It has been one of the most commonly used structures in Australian business.
And for many SMEs, the biggest issue is not the discretionary trust itself. It is the potential destruction of the economics behind bucket companies.
Why Bucket Companies Became So Popular
Bucket companies solved several major problems for business owners. They allowed:
- profits to be capped at corporate tax rates;
- cash to remain inside the broader group;
- reinvestment without immediate top-up personal tax;
- flexibility around timing of dividend extraction;
- asset accumulation outside trading entities.
In simple terms, they became a pressure valve for excess trust income. Historically, that strategy worked extremely well.
What the Proposed Trust Rules Change
Under the proposed rules from 1 July 2028:
- discretionary trusts pay a minimum 30% tax;
- non-corporate beneficiaries receive a non-refundable tax credit;
- corporate beneficiaries do NOT receive the credit.
That final point is the major issue. Because under the proposal the trust will pay tax first, and the company will then pay tax again.
Why This Creates a Double Tax Problem
Existing Position
| Step | Outcome |
|---|---|
| Trust distributes $100k to bucket company | Company taxed at 25% |
| Tax paid | $25,000 |
| Remaining retained profits | $75,000 |
Simple. Efficient. Predictable.
Proposed Position
Assume: trust earns $100,000, distributes to company beneficiary.
| Step | Amount |
|---|---|
| Trust minimum tax @30% | $30,000 |
| Company includes income | $100,000 |
| Company tax @25% | $25,000 |
| Credit available to company | Nil |
| Combined tax before dividends | $55,000 |
And that is BEFORE dividends are paid, shareholders pay top-up tax, or Division 7A extraction occurs.

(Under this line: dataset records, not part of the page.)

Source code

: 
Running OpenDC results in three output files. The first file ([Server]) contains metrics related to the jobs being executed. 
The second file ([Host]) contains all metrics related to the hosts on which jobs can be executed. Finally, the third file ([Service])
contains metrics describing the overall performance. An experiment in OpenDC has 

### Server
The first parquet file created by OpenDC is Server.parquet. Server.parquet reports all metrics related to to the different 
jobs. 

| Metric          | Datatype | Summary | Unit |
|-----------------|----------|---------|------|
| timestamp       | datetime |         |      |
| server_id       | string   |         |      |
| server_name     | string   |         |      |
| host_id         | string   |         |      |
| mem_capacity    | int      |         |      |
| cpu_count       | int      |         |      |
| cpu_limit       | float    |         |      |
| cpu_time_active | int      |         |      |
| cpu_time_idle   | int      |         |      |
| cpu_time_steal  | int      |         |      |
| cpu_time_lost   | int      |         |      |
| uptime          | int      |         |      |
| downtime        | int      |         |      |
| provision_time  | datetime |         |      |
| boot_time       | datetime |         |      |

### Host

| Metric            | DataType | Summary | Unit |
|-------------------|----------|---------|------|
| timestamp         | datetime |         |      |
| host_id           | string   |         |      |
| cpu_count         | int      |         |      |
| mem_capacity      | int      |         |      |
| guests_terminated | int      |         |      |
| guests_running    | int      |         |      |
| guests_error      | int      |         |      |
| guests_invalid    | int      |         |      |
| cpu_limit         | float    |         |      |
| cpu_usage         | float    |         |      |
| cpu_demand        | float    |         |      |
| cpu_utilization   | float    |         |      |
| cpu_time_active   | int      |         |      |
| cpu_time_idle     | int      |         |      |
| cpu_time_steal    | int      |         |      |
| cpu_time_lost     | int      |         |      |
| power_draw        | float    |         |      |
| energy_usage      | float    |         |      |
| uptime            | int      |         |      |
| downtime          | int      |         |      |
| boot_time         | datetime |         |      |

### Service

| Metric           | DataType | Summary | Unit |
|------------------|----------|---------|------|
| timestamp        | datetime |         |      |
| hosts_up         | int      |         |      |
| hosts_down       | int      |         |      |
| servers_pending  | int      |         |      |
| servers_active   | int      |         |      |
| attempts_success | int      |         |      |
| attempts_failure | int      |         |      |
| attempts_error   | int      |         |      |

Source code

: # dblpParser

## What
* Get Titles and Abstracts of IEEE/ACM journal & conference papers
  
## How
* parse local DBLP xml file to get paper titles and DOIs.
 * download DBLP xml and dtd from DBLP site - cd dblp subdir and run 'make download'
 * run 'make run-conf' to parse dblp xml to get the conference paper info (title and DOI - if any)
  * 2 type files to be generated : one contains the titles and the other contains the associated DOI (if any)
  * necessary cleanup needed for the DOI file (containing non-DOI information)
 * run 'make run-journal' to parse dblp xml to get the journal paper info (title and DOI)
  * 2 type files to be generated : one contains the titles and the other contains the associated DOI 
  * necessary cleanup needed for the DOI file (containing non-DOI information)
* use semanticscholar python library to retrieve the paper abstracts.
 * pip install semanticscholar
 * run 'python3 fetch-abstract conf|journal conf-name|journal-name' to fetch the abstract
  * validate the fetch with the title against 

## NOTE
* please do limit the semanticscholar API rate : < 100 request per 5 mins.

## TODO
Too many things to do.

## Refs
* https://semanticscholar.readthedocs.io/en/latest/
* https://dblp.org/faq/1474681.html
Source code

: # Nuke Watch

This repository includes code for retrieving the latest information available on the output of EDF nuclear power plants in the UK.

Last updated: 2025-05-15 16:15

This is why many advisers are now questioning whether the traditional bucket company strategy remains commercially viable.
Why This Matters So Much for SMEs
Thousands of SME groups currently rely on discretionary trusts, bucket companies, retained earnings strategies, and inter-entity lending.
Many structures have:
- significant retained earnings;
- Division 7A loans;
- unpaid present entitlements (UPEs);
- intercompany loan arrangements;
- and legacy tax planning strategies.
If the economics of bucket companies materially deteriorate, those structures will need complete review.
Does This Mean Bucket Companies Are Dead?
Not necessarily. But their purpose may fundamentally change.
Historically, bucket companies were often used primarily for tax deferral and tax minimisation.
Going forward, structures may need to focus more heavily on:
- asset protection;
- succession;
- business separation;
- governance;
- and long-term ownership strategy.
The trust itself may still remain extremely valuable. But the way profits flow through the structure may need to change materially.
Why Simply "Moving to a Company" Is Dangerous Advice
This is where many business owners may overreact. The answer is NOT everyone should move into companies immediately.
Because changing structures creates other major issues including:
- Division 7A consequences;
- loss of flexibility;
- loss of streaming;
- succession limitations;
- asset protection risks;
- payroll tax grouping;
- landholder duty;
- CGT rollover complexity;
- financing and banking implications;
- and potential loss of Small Business CGT concessions.
Some businesses may ultimately decide the operating business should sit in a company, while trusts continue to hold ownership interests or passive assets. Others may keep the trust but fundamentally alter distribution strategy.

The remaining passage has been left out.